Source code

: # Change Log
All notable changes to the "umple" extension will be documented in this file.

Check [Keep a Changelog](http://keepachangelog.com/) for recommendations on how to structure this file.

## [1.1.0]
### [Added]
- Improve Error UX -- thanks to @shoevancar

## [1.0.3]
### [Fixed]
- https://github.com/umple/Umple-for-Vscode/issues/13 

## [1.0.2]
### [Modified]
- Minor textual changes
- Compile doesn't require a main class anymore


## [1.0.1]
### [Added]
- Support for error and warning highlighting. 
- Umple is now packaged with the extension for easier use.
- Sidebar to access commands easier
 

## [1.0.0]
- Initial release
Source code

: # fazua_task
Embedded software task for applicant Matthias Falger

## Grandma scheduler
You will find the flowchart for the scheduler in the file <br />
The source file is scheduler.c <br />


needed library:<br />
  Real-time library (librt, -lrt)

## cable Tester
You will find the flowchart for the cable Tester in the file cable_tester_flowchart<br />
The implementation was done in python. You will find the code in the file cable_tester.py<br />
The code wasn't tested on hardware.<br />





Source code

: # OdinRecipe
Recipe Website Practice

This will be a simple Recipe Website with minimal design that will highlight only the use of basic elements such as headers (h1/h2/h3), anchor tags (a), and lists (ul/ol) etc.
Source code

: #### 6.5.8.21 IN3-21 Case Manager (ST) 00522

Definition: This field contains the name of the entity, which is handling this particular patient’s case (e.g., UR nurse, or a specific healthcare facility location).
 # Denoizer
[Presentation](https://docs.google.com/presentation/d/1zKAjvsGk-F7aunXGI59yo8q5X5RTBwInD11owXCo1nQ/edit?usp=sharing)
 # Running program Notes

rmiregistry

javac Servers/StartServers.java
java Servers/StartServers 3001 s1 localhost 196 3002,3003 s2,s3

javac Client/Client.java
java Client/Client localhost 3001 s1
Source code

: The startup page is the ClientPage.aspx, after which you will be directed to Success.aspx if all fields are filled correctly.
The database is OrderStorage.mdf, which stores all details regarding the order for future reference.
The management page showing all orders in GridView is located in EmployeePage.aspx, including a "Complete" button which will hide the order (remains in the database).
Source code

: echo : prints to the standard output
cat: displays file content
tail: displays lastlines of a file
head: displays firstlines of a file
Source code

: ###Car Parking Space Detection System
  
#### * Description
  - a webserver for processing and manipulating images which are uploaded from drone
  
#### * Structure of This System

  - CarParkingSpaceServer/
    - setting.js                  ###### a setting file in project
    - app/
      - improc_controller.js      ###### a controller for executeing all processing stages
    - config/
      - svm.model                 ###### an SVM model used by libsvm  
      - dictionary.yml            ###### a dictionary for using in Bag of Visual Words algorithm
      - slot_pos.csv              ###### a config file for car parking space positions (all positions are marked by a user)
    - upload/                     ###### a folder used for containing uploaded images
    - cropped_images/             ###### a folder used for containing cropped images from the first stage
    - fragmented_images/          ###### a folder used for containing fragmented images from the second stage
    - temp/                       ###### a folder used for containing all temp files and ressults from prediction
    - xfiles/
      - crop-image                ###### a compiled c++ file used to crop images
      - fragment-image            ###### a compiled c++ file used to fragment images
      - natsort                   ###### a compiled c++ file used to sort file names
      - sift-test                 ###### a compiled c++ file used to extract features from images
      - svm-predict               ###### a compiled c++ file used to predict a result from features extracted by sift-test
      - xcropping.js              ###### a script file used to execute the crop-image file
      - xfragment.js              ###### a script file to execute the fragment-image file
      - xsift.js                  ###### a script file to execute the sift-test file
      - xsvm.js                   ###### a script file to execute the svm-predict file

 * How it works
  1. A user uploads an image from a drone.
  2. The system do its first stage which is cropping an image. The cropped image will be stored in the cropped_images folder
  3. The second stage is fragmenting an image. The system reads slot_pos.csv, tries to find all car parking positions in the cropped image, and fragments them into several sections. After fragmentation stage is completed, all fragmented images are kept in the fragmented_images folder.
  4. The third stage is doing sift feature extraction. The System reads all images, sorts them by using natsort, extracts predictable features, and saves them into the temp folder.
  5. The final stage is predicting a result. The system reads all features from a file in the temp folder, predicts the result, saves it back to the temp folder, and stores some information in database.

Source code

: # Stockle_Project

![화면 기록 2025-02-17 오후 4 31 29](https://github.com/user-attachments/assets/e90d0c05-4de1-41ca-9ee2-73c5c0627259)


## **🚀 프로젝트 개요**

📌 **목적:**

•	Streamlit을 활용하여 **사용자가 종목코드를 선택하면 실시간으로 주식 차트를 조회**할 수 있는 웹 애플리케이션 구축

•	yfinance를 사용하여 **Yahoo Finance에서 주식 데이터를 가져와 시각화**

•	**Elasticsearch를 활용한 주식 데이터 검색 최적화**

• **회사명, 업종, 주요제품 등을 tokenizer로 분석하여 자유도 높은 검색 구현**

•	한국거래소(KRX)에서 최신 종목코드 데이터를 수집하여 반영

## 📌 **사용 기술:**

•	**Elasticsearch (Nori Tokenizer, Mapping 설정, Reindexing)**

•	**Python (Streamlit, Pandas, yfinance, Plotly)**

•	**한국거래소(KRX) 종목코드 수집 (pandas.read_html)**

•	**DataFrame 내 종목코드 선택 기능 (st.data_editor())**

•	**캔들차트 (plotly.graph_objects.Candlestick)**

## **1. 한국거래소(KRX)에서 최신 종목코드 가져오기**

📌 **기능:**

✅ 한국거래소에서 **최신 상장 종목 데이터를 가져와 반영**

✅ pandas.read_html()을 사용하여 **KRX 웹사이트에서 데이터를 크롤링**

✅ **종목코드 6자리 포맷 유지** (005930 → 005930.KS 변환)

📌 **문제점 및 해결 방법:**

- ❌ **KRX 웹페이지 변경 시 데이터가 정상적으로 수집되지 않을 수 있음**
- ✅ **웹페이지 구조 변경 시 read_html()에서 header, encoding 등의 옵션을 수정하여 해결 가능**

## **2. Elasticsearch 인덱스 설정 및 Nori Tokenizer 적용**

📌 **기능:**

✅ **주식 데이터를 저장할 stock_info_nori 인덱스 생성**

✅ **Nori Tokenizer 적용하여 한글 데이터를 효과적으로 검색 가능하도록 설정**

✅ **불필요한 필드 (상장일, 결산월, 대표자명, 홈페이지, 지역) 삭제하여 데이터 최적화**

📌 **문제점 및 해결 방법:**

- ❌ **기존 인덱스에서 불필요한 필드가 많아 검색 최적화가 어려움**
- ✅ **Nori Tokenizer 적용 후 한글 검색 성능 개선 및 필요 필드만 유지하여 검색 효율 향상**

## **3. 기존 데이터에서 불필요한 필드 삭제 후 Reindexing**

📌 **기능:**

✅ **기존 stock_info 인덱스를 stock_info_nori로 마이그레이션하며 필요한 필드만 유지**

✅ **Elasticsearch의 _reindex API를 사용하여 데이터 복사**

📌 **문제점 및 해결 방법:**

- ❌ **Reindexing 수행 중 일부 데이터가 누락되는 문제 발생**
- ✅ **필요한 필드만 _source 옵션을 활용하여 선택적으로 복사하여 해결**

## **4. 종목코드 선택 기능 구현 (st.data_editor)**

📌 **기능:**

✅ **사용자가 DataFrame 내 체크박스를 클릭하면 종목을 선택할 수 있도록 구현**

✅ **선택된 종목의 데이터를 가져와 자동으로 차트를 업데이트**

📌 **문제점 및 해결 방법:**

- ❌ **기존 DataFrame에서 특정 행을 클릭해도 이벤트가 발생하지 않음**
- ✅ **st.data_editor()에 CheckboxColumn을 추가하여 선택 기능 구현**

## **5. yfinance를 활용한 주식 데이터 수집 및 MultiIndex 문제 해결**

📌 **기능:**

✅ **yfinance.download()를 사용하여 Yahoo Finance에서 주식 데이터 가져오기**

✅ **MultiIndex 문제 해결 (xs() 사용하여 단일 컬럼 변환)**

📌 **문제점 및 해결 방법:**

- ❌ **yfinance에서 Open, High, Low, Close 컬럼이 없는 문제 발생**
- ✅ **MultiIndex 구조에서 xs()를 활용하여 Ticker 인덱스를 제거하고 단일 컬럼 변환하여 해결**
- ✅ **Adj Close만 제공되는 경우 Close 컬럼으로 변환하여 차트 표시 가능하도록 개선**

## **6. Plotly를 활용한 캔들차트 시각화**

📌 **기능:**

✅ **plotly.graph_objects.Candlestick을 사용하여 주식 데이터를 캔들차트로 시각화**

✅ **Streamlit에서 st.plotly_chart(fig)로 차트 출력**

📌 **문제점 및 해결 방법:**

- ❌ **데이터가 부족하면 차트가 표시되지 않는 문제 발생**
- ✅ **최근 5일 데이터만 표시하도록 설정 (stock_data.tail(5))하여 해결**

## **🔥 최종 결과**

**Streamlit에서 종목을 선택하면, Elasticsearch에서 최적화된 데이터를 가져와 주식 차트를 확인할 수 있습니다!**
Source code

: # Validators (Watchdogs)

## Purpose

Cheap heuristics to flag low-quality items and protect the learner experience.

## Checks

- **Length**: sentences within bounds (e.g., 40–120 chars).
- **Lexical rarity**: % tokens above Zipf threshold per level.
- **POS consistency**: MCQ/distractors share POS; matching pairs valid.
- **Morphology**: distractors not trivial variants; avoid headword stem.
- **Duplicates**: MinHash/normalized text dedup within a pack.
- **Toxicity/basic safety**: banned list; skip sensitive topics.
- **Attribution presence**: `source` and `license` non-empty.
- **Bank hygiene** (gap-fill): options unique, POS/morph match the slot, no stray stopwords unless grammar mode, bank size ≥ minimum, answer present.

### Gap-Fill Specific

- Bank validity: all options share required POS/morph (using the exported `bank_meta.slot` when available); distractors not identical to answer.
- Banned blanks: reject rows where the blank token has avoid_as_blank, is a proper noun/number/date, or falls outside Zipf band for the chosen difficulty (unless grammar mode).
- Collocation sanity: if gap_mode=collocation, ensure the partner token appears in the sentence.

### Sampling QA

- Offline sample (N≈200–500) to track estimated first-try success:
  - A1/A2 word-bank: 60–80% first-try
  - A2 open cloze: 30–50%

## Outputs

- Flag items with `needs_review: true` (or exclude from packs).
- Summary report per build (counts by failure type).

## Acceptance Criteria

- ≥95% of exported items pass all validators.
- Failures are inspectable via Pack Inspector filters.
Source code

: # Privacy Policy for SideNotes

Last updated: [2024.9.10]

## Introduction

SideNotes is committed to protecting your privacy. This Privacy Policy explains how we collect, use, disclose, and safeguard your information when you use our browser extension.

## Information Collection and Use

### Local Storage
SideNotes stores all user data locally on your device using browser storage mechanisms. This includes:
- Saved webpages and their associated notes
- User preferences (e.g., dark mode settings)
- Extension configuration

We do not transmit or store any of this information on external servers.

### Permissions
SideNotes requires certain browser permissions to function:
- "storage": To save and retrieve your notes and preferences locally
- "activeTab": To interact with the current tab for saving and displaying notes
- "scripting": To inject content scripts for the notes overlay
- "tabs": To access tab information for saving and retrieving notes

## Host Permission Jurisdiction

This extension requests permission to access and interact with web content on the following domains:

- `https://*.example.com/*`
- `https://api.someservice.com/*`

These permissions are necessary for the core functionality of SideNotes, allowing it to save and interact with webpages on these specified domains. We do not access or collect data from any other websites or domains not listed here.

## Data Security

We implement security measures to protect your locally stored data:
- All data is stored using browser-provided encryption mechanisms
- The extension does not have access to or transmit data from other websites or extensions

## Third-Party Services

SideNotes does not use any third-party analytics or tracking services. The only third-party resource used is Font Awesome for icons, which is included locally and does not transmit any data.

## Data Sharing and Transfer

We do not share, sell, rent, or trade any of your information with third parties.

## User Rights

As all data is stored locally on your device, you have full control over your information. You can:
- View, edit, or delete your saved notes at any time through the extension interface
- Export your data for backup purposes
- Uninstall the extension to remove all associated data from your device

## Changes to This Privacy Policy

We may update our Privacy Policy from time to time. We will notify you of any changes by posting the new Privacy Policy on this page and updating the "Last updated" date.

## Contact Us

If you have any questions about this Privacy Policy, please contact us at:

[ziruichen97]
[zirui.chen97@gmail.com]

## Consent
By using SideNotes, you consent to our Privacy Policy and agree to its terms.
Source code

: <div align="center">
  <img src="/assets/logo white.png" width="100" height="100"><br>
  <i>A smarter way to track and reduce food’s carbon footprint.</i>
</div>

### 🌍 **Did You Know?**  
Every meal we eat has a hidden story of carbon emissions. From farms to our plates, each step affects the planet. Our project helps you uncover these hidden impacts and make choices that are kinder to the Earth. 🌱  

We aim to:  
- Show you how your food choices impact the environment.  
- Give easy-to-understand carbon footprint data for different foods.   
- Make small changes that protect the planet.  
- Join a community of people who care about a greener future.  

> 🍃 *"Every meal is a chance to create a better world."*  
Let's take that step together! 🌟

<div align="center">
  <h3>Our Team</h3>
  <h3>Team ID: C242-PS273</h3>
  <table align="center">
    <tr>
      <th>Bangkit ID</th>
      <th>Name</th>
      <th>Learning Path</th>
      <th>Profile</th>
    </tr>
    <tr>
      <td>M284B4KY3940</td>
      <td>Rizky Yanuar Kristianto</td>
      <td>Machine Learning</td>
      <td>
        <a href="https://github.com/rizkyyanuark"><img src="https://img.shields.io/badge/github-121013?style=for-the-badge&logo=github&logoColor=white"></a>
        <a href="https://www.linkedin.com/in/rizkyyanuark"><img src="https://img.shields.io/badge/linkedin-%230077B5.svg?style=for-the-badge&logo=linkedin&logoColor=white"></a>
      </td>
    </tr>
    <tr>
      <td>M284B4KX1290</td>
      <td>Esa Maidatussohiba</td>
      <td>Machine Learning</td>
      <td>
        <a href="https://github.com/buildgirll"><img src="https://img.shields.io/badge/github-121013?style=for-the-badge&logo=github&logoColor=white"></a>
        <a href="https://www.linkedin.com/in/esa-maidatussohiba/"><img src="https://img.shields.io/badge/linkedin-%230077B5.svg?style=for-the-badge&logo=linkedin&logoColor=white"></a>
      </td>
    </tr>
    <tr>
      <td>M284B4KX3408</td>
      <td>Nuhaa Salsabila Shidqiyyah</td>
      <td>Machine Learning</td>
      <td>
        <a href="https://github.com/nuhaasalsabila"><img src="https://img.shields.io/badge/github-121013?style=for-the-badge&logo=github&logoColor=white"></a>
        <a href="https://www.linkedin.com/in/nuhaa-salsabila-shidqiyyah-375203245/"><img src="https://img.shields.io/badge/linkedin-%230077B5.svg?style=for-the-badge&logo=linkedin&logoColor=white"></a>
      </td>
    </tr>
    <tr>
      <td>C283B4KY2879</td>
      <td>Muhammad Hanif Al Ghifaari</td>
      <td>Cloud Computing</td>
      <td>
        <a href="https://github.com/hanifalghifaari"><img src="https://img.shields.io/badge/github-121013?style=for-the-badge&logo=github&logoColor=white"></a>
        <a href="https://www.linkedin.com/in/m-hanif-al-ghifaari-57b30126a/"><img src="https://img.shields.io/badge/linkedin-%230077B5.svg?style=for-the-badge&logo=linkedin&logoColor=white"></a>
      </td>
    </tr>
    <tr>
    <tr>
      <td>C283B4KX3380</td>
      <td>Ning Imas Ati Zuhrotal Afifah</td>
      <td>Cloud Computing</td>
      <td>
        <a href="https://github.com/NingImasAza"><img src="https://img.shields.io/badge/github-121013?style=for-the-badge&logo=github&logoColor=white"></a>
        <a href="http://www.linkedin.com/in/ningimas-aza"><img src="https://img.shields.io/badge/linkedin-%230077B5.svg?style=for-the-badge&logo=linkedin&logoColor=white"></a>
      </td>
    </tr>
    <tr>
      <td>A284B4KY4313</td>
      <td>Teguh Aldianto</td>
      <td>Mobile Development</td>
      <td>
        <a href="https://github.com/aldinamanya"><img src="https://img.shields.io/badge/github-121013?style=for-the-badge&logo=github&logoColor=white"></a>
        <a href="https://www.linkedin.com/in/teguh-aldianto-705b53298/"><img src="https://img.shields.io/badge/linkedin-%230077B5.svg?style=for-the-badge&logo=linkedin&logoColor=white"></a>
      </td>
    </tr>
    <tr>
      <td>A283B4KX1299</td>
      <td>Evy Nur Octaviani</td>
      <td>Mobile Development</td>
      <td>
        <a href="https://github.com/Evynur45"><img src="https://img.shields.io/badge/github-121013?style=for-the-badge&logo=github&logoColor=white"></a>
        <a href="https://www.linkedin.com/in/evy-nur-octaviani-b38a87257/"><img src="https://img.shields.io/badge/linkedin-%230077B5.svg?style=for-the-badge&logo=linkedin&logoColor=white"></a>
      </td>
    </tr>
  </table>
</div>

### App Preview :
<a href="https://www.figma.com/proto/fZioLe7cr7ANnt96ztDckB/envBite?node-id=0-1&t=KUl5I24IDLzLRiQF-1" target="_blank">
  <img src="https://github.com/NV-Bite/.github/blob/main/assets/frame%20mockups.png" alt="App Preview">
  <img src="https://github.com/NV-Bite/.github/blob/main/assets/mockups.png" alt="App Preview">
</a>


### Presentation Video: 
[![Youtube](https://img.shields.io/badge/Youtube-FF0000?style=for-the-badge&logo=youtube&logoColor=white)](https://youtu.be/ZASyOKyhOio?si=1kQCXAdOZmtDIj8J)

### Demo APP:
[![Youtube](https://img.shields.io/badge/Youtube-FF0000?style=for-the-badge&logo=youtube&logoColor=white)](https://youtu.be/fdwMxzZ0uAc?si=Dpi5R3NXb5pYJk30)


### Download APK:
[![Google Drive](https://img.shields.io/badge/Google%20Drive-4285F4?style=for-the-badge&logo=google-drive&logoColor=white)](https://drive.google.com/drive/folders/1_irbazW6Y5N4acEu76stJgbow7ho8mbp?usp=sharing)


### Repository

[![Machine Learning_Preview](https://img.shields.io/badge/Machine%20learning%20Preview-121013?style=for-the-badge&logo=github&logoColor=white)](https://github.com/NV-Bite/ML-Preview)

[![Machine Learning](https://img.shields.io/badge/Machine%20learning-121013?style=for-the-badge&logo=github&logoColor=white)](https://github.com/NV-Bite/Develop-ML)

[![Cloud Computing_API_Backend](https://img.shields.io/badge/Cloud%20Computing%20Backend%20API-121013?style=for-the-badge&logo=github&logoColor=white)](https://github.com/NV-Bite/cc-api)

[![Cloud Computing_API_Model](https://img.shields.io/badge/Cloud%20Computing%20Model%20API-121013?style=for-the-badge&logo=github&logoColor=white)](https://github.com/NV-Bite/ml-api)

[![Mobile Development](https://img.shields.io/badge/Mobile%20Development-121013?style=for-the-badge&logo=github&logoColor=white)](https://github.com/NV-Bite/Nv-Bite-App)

DESCRIPTION OF THE TASK: The answer must consist of every line from the listing above that includes the word "device".

ANSWER FOR THIS EXERCISE:
SideNotes stores all user data locally on your device using browser storage mechanisms. This includes:
As all data is stored locally on your device, you have full control over your information. You can:
- Uninstall the extension to remove all associated data from your device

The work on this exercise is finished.